MATERIAL FOR THIS EXERCISE:
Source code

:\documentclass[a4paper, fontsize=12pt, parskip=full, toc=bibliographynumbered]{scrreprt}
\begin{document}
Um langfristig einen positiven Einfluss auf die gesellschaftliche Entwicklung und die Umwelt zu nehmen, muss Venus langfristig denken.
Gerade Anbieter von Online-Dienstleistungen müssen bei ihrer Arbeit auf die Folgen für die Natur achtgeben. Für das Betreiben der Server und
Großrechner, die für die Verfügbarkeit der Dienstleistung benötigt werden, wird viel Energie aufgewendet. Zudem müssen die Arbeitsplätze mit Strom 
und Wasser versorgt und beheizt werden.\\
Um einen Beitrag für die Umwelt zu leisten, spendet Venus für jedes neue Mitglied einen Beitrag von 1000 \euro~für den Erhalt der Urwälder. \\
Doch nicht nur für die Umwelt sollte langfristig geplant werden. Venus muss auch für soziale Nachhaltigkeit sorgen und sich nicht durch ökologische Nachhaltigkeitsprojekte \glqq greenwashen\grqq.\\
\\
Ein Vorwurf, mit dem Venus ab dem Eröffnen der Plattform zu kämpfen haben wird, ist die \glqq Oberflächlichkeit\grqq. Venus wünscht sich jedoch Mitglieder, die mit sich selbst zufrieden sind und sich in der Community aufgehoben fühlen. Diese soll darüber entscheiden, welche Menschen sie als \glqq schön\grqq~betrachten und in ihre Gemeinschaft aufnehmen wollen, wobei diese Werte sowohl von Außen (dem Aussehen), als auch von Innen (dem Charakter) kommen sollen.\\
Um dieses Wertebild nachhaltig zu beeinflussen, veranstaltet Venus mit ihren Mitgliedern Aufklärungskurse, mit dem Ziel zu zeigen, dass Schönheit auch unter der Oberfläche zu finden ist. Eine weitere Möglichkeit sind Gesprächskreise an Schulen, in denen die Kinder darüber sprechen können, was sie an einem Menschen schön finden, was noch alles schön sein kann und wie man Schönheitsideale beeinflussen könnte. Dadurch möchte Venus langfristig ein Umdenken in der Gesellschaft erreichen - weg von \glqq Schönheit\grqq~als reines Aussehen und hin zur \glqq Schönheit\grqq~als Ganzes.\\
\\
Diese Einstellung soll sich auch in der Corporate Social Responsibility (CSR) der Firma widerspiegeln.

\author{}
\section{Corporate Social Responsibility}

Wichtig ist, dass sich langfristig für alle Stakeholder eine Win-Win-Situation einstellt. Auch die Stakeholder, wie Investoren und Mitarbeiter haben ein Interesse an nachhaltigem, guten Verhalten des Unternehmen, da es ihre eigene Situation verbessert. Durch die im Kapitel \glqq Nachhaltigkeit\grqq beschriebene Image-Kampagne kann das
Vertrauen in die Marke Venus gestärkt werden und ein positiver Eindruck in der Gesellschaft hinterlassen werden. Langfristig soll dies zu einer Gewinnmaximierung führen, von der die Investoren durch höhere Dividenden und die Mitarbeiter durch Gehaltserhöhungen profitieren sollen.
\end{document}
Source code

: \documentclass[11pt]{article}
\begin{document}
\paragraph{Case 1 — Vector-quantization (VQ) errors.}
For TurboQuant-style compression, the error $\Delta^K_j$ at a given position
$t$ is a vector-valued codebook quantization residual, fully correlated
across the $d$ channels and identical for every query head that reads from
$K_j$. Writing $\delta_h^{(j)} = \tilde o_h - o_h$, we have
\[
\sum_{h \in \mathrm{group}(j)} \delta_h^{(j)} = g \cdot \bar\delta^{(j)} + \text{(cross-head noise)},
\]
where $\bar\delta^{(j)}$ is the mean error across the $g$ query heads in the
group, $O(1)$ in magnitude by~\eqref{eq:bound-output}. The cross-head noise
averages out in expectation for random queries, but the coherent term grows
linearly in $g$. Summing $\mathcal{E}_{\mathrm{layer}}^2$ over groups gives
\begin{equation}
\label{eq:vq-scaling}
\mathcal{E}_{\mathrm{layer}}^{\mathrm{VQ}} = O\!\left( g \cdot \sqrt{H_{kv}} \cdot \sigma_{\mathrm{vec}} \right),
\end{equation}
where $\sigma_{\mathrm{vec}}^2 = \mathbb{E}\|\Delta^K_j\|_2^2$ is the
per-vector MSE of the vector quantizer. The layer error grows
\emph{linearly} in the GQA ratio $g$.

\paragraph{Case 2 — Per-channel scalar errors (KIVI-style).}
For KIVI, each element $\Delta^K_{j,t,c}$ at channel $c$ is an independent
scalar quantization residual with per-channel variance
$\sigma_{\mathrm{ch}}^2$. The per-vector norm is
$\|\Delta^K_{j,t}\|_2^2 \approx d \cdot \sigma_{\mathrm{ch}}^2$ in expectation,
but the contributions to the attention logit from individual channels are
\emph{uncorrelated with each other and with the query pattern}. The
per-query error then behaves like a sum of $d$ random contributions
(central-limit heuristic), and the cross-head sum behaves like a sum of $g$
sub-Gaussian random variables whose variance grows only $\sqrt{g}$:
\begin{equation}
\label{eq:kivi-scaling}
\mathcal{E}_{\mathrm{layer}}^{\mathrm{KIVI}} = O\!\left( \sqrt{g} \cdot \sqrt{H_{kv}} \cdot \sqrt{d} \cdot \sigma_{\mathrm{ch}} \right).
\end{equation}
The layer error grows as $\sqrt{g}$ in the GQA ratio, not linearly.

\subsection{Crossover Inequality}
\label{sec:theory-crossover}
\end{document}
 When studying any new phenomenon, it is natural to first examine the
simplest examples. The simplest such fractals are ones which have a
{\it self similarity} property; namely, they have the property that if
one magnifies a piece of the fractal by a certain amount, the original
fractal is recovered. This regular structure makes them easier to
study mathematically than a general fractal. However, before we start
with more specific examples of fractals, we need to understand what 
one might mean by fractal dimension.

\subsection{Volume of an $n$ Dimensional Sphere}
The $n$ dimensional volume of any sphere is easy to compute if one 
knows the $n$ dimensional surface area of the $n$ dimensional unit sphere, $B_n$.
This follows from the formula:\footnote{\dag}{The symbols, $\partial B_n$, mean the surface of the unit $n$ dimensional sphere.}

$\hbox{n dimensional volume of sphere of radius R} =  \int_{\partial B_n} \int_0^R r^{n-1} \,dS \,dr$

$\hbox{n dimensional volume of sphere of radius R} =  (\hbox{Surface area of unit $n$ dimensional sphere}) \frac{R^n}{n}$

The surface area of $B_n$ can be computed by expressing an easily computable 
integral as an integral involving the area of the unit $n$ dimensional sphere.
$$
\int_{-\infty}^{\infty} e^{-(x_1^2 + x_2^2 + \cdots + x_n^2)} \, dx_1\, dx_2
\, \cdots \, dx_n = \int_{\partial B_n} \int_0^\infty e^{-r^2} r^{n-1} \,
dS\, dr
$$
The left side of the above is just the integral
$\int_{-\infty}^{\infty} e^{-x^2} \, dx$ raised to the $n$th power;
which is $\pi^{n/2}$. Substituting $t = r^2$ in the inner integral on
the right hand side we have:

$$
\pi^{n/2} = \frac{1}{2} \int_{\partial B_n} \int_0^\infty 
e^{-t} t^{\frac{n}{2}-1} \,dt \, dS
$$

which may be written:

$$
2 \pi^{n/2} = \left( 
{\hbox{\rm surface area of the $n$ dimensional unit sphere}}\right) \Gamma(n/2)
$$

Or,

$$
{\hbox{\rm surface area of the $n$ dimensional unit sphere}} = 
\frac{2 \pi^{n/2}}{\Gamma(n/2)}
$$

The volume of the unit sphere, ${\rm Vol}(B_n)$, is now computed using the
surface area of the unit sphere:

DIRECTIONS FOR THIS TASK:
Your job is to reproduce the data in full, with every line intact.

EXERCISE RESULT:
Source code

:\documentclass[a4paper, fontsize=12pt, parskip=full, toc=bibliographynumbered]{scrreprt}
\begin{document}
Um langfristig einen positiven Einfluss auf die gesellschaftliche Entwicklung und die Umwelt zu nehmen, muss Venus langfristig denken.
Gerade Anbieter von Online-Dienstleistungen müssen bei ihrer Arbeit auf die Folgen für die Natur achtgeben. Für das Betreiben der Server und
Großrechner, die für die Verfügbarkeit der Dienstleistung benötigt werden, wird viel Energie aufgewendet. Zudem müssen die Arbeitsplätze mit Strom 
und Wasser versorgt und beheizt werden.\\
Um einen Beitrag für die Umwelt zu leisten, spendet Venus für jedes neue Mitglied einen Beitrag von 1000 \euro~für den Erhalt der Urwälder. \\
Doch nicht nur für die Umwelt sollte langfristig geplant werden. Venus muss auch für soziale Nachhaltigkeit sorgen und sich nicht durch ökologische Nachhaltigkeitsprojekte \glqq greenwashen\grqq.\\
\\
Ein Vorwurf, mit dem Venus ab dem Eröffnen der Plattform zu kämpfen haben wird, ist die \glqq Oberflächlichkeit\grqq. Venus wünscht sich jedoch Mitglieder, die mit sich selbst zufrieden sind und sich in der Community aufgehoben fühlen. Diese soll darüber entscheiden, welche Menschen sie als \glqq schön\grqq~betrachten und in ihre Gemeinschaft aufnehmen wollen, wobei diese Werte sowohl von Außen (dem Aussehen), als auch von Innen (dem Charakter) kommen sollen.\\
Um dieses Wertebild nachhaltig zu beeinflussen, veranstaltet Venus mit ihren Mitgliedern Aufklärungskurse, mit dem Ziel zu zeigen, dass Schönheit auch unter der Oberfläche zu finden ist. Eine weitere Möglichkeit sind Gesprächskreise an Schulen, in denen die Kinder darüber sprechen können, was sie an einem Menschen schön finden, was noch alles schön sein kann und wie man Schönheitsideale beeinflussen könnte. Dadurch möchte Venus langfristig ein Umdenken in der Gesellschaft erreichen - weg von \glqq Schönheit\grqq~als reines Aussehen und hin zur \glqq Schönheit\grqq~als Ganzes.\\
\\
Diese Einstellung soll sich auch in der Corporate Social Responsibility (CSR) der Firma widerspiegeln.

\author{}
\section{Corporate Social Responsibility}

Wichtig ist, dass sich langfristig für alle Stakeholder eine Win-Win-Situation einstellt. Auch die Stakeholder, wie Investoren und Mitarbeiter haben ein Interesse an nachhaltigem, guten Verhalten des Unternehmen, da es ihre eigene Situation verbessert. Durch die im Kapitel \glqq Nachhaltigkeit\grqq beschriebene Image-Kampagne kann das
Vertrauen in die Marke Venus gestärkt werden und ein positiver Eindruck in der Gesellschaft hinterlassen werden. Langfristig soll dies zu einer Gewinnmaximierung führen, von der die Investoren durch höhere Dividenden und die Mitarbeiter durch Gehaltserhöhungen profitieren sollen.
\end{document}
Source code

: \documentclass[11pt]{article}
\begin{document}
\paragraph{Case 1 — Vector-quantization (VQ) errors.}
For TurboQuant-style compression, the error $\Delta^K_j$ at a given position
$t$ is a vector-valued codebook quantization residual, fully correlated
across the $d$ channels and identical for every query head that reads from
$K_j$. Writing $\delta_h^{(j)} = \tilde o_h - o_h$, we have
\[
\sum_{h \in \mathrm{group}(j)} \delta_h^{(j)} = g \cdot \bar\delta^{(j)} + \text{(cross-head noise)},
\]
where $\bar\delta^{(j)}$ is the mean error across the $g$ query heads in the
group, $O(1)$ in magnitude by~\eqref{eq:bound-output}. The cross-head noise
averages out in expectation for random queries, but the coherent term grows
linearly in $g$. Summing $\mathcal{E}_{\mathrm{layer}}^2$ over groups gives
\begin{equation}
\label{eq:vq-scaling}
\mathcal{E}_{\mathrm{layer}}^{\mathrm{VQ}} = O\!\left( g \cdot \sqrt{H_{kv}} \cdot \sigma_{\mathrm{vec}} \right),
\end{equation}
where $\sigma_{\mathrm{vec}}^2 = \mathbb{E}\|\Delta^K_j\|_2^2$ is the
per-vector MSE of the vector quantizer. The layer error grows
\emph{linearly} in the GQA ratio $g$.

\paragraph{Case 2 — Per-channel scalar errors (KIVI-style).}
For KIVI, each element $\Delta^K_{j,t,c}$ at channel $c$ is an independent
scalar quantization residual with per-channel variance
$\sigma_{\mathrm{ch}}^2$. The per-vector norm is
$\|\Delta^K_{j,t}\|_2^2 \approx d \cdot \sigma_{\mathrm{ch}}^2$ in expectation,
but the contributions to the attention logit from individual channels are
\emph{uncorrelated with each other and with the query pattern}. The
per-query error then behaves like a sum of $d$ random contributions
(central-limit heuristic), and the cross-head sum behaves like a sum of $g$
sub-Gaussian random variables whose variance grows only $\sqrt{g}$:
\begin{equation}
\label{eq:kivi-scaling}
\mathcal{E}_{\mathrm{layer}}^{\mathrm{KIVI}} = O\!\left( \sqrt{g} \cdot \sqrt{H_{kv}} \cdot \sqrt{d} \cdot \sigma_{\mathrm{ch}} \right).
\end{equation}
The layer error grows as $\sqrt{g}$ in the GQA ratio, not linearly.

\subsection{Crossover Inequality}
\label{sec:theory-crossover}
\end{document}
 When studying any new phenomenon, it is natural to first examine the
simplest examples. The simplest such fractals are ones which have a
{\it self similarity} property; namely, they have the property that if
one magnifies a piece of the fractal by a certain amount, the original
fractal is recovered. This regular structure makes them easier to
study mathematically than a general fractal. However, before we start
with more specific examples of fractals, we need to understand what 
one might mean by fractal dimension.

\subsection{Volume of an $n$ Dimensional Sphere}
The $n$ dimensional volume of any sphere is easy to compute if one 
knows the $n$ dimensional surface area of the $n$ dimensional unit sphere, $B_n$.
This follows from the formula:\footnote{\dag}{The symbols, $\partial B_n$, mean the surface of the unit $n$ dimensional sphere.}

$\hbox{n dimensional volume of sphere of radius R} =  \int_{\partial B_n} \int_0^R r^{n-1} \,dS \,dr$

$\hbox{n dimensional volume of sphere of radius R} =  (\hbox{Surface area of unit $n$ dimensional sphere}) \frac{R^n}{n}$

The surface area of $B_n$ can be computed by expressing an easily computable 
integral as an integral involving the area of the unit $n$ dimensional sphere.
$$
\int_{-\infty}^{\infty} e^{-(x_1^2 + x_2^2 + \cdots + x_n^2)} \, dx_1\, dx_2
\, \cdots \, dx_n = \int_{\partial B_n} \int_0^\infty e^{-r^2} r^{n-1} \,
dS\, dr
$$
The left side of the above is just the integral
$\int_{-\infty}^{\infty} e^{-x^2} \, dx$ raised to the $n$th power;
which is $\pi^{n/2}$. Substituting $t = r^2$ in the inner integral on
the right hand side we have:

$$
\pi^{n/2} = \frac{1}{2} \int_{\partial B_n} \int_0^\infty 
e^{-t} t^{\frac{n}{2}-1} \,dt \, dS
$$

which may be written:

$$
2 \pi^{n/2} = \left( 
{\hbox{\rm surface area of the $n$ dimensional unit sphere}}\right) \Gamma(n/2)
$$

Or,

$$
{\hbox{\rm surface area of the $n$ dimensional unit sphere}} = 
\frac{2 \pi^{n/2}}{\Gamma(n/2)}
$$

The volume of the unit sphere, ${\rm Vol}(B_n)$, is now computed using the
surface area of the unit sphere:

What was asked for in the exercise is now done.